Batman v Superman has been panned by critics

Lumping comic book films together is a generalisation which is made time and time again, despite it making no sense at all. Guardians of the Galaxy is closer to a Star Wars movie than it is a Superman one, but as soon as most people see a Marvel logo at the start they’ll say “it’s a superhero film”. Universal Pictures were responsible for Jaws, but you don’t see anybody dismissing their films because they think they’re all about giant sharks.

Arguing that Narcos and Deutschland 83 have proven there’s a “market for drama that doesn’t involve men in capes” would be all well and good if Narcos and Deutschland 83 were great – but they’re not. Sure, they’re not awful, but they’re clumsy and cliched compared to Netflix’s Daredevil or Jessica Jones – both of which are based on (you guessed it) comic books.
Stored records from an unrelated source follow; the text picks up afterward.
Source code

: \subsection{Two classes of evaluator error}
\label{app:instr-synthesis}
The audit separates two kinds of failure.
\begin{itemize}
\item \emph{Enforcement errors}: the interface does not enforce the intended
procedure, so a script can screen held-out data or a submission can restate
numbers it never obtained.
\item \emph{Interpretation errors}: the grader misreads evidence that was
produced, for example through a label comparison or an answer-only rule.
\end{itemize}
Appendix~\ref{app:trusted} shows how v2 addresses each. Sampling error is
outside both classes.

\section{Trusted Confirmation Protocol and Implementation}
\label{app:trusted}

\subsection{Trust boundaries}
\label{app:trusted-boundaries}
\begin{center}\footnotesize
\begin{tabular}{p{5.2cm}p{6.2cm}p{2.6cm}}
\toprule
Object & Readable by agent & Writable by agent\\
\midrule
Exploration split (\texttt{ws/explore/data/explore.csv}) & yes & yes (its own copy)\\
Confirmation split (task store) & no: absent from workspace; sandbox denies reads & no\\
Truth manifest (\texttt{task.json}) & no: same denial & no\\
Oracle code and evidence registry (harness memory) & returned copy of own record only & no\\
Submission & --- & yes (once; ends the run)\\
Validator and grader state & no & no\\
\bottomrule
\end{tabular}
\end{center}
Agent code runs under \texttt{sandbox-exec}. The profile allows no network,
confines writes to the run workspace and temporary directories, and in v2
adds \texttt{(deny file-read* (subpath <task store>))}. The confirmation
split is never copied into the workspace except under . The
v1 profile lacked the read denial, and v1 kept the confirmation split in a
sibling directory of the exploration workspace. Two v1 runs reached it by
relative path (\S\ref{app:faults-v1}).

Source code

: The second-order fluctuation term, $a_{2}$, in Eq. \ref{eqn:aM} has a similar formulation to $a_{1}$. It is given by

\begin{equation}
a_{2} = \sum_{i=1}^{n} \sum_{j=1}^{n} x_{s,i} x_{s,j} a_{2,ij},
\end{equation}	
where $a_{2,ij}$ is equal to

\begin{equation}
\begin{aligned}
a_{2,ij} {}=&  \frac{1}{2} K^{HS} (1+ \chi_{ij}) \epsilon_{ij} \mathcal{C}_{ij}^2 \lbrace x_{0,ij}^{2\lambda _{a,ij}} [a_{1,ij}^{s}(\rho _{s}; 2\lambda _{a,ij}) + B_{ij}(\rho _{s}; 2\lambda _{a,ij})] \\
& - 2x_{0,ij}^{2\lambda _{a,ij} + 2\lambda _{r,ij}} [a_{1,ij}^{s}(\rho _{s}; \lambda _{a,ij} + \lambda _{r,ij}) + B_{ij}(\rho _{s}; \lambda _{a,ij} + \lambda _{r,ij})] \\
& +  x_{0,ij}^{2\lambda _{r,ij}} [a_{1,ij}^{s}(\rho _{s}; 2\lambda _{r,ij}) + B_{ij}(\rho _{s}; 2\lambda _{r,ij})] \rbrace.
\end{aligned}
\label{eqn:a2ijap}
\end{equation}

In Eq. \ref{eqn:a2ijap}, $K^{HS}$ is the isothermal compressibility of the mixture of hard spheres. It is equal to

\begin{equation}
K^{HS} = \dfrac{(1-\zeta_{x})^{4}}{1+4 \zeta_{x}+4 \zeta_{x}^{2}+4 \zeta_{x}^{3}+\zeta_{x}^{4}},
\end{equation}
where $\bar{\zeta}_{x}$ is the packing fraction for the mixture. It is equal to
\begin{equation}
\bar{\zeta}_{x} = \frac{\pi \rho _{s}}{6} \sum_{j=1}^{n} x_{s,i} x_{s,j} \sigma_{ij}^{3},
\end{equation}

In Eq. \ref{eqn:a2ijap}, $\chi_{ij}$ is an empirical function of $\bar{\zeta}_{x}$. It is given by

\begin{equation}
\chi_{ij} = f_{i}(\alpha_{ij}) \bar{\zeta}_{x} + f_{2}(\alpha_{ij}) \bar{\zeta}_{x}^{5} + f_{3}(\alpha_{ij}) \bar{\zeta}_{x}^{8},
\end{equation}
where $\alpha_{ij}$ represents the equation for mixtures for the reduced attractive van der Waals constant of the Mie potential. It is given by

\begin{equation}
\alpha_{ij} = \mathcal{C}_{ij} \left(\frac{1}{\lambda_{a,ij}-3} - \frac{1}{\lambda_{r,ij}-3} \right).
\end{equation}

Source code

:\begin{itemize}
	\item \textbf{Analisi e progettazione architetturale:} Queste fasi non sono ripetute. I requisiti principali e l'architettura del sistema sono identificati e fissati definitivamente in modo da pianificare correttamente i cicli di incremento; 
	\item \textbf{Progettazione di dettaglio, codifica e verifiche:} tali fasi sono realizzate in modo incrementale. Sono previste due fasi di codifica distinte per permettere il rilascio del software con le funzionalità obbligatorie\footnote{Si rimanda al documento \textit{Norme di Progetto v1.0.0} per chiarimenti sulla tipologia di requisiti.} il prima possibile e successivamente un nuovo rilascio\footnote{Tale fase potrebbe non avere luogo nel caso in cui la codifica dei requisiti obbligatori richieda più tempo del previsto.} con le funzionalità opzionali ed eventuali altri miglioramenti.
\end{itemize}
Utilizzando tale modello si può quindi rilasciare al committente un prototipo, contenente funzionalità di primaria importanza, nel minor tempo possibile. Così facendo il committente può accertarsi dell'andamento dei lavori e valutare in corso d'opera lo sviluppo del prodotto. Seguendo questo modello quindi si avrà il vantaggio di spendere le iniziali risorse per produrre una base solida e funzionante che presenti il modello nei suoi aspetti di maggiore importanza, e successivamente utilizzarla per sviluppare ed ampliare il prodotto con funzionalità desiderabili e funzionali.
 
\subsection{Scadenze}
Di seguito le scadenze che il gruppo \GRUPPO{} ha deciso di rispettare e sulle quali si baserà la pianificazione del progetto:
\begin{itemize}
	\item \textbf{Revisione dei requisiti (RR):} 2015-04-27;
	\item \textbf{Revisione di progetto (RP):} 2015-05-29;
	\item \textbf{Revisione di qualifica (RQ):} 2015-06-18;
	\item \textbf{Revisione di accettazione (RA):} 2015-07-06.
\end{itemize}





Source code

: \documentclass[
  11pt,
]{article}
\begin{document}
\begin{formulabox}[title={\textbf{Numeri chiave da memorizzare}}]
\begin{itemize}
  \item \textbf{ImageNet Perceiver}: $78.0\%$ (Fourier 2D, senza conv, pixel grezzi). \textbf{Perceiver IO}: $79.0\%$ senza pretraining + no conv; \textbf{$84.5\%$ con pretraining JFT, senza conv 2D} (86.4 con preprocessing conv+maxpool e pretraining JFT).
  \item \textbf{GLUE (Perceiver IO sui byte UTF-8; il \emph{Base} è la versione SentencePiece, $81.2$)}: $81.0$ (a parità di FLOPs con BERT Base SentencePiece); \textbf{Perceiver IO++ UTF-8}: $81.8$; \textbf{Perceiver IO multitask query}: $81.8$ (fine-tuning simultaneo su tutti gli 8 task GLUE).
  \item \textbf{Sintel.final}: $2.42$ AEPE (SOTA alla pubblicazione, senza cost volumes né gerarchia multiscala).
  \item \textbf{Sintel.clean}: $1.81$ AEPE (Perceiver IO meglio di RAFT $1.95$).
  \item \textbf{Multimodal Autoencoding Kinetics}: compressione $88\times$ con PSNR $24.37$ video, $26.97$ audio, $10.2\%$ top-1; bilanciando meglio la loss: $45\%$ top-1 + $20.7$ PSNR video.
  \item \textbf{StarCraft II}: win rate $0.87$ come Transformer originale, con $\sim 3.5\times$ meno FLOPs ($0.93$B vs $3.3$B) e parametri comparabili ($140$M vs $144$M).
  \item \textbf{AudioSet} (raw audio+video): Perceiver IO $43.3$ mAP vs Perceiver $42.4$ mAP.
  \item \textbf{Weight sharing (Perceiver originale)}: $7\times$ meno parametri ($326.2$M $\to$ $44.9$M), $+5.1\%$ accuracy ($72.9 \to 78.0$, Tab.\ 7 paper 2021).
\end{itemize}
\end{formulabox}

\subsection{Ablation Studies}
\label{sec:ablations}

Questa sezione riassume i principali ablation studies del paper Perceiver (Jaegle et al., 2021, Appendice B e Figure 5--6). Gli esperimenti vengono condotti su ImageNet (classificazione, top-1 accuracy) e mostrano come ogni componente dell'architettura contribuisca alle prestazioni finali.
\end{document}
A still from Netflix’s critically-acclaimed Daredevil

The author even admits that he enjoyed Tim Burton’s Batman, which sort of hampers his argument unless he thought that film was about a different non-comic Batman, or perhaps a southeastern town in Turkey. This clearly isn’t about superhero films – it isn’t even about comic books. This is about people who don’t understand comics, and who sneer and make fun of the people who do.

To lump all comics together is unbearably naive. Yes, Superman is a man who can fly with lasers in his eyes – so what? Most literature requires some suspension of disbelief. Frankenstein’s monster is made of electrified body parts, Beowulf is a dragon-slayer and Kafka literally turned a man into a giant fly. Homer’s Odyssey? The less said about that, the better.
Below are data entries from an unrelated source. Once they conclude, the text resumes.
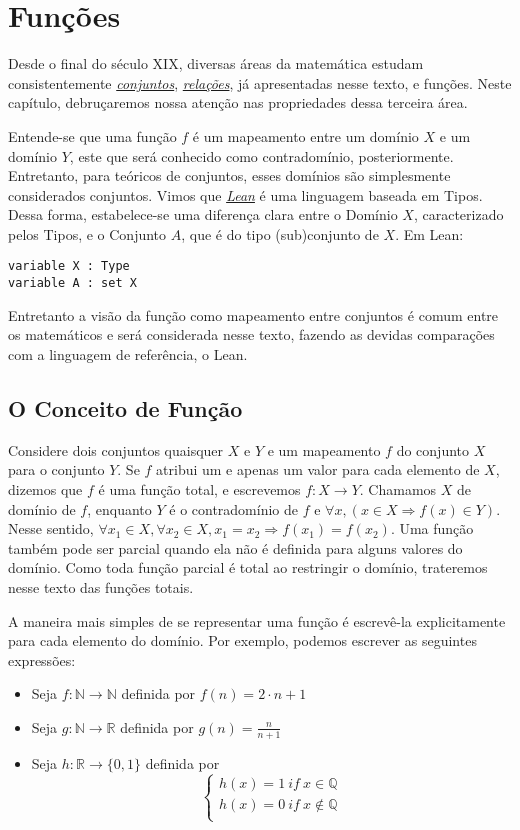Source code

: \chapter{Funções}

Desde o final do século XIX, diversas áreas da matemática
estudam consistentemente \textit{\hyperlink{chapter.4}{conjuntos}},
\textit{\hyperlink{chapter.5}{relações}}, já apresentadas
nesse texto, e funções. Neste capítulo, debruçaremos nossa
atenção nas propriedades dessa terceira área.

Entende-se que uma função $f$ é um mapeamento entre um
domínio $X$ e um domínio $Y$, este que será conhecido como
contradomínio, posteriormente. Entretanto, para teóricos
de conjuntos, esses domínios são simplesmente considerados
conjuntos. Vimos que \textit{\hyperlink{chapter.2}{Lean}} é uma
linguagem baseada em Tipos. Dessa forma, estabelece-se uma
diferença clara entre o Domínio $X$, caracterizado pelos Tipos, e
o Conjunto $A$, que é do tipo (sub)conjunto de $X$. Em Lean:
\begin{lstlisting}
variable X : Type
variable A : set X
\end{lstlisting}

Entretanto a visão da função como mapeamento entre conjuntos
é comum entre os matemáticos e será considerada nesse texto,
fazendo as devidas comparações com a linguagem de referência,
o Lean.

\section{O Conceito de Função}
\label{concept}

Considere dois conjuntos quaisquer $X$ e $Y$ e um mapeamento $f$
do conjunto $X$ para o conjunto $Y$. Se $f$ atribui um e apenas
um valor para cada elemento de $X$, dizemos que $f$ é uma função total, e
escrevemos $f: X \to Y$.  Chamamos $X$ de domínio de $f$, enquanto
$Y$ é o contradomínio de $f$ e $\forall x, (x \in X  \Rightarrow f(x) \in Y)$.
Nesse sentido, $\forall x_1 \in X, \forall x_2 \in X, x_1 = x_2 \Rightarrow f(x_1) = f(x_2)$.
Uma função também pode ser parcial quando ela não é definida para alguns valores
do domínio. Como toda função parcial é total ao restringir o domínio, trateremos
nesse texto das funções totais.

A maneira mais simples de se representar uma função é escrevê-la explicitamente
para cada elemento do domínio. Por exemplo, podemos escrever as seguintes expressões:

\begin{itemize}
    \item Seja $f: \mathbb{N} \to \mathbb{N}$ definida por
    $f(n) = 2\cdot n + 1$
    \item Seja $g : \mathbb{N} \to \mathbb{R}$ definida por
    $g(n) = \frac{n}{n+1}$
    \item Seja $h : \mathbb{R} \to \{0,1\}$ definida por
    $$\left \{ \begin{array}{c}
    h(x) = 1 ~if~x \in \mathbb{Q} \\
    h(x) = 0 ~ if ~ x \not \in \mathbb{Q} \\
    \end{array}
    \right. $$
 \end{itemize}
Rigby laments: “You can say this intellectual snobbery if you like, but you only have to go a little way down this road before you find yourself arguing that V for Vendetta is the equal of Lolita“, and he has a point. V for Vendetta isn’t the equal of Lolita. It’s better.

Alan Moore’s  V for Vendetta

Argue all you want, but not since 1984 has there been a more startling vision of a dystopian future – and it’s hard to think of a book which has tackled a generation’s political worries so accurately that its central image became their badge of pride. I’m not saying books like Lolita aren’t good (well, obviously); I’m just saying there’s nothing essential that elevates them above works like Sandman or From Hell.

It isn’t a gap in intellect that stops Alan Moore from taking his place alongside Nabokov in the literary hall of fame – it’s the fact that Moore’s books have pictures. But what about Art Spiegelman’s Maus, the heartbreaking story of his father’s experiences as a Polish jew during the Holocaust? It is a tragic masterpiece.

A scene in Art Spiegelman’s Maus

Comics suffer as an artform because of the misconceptions people have about them, but to say they’re just for pre-teens isn’t just “intellectual snobbery” – it’s plain stupid. So people can snort at us comic readers all they want, and I’m sure the laughter won’t die down any time soon – but I know I’d choose an intellectual conversation about Watchmen over War and Peace any day.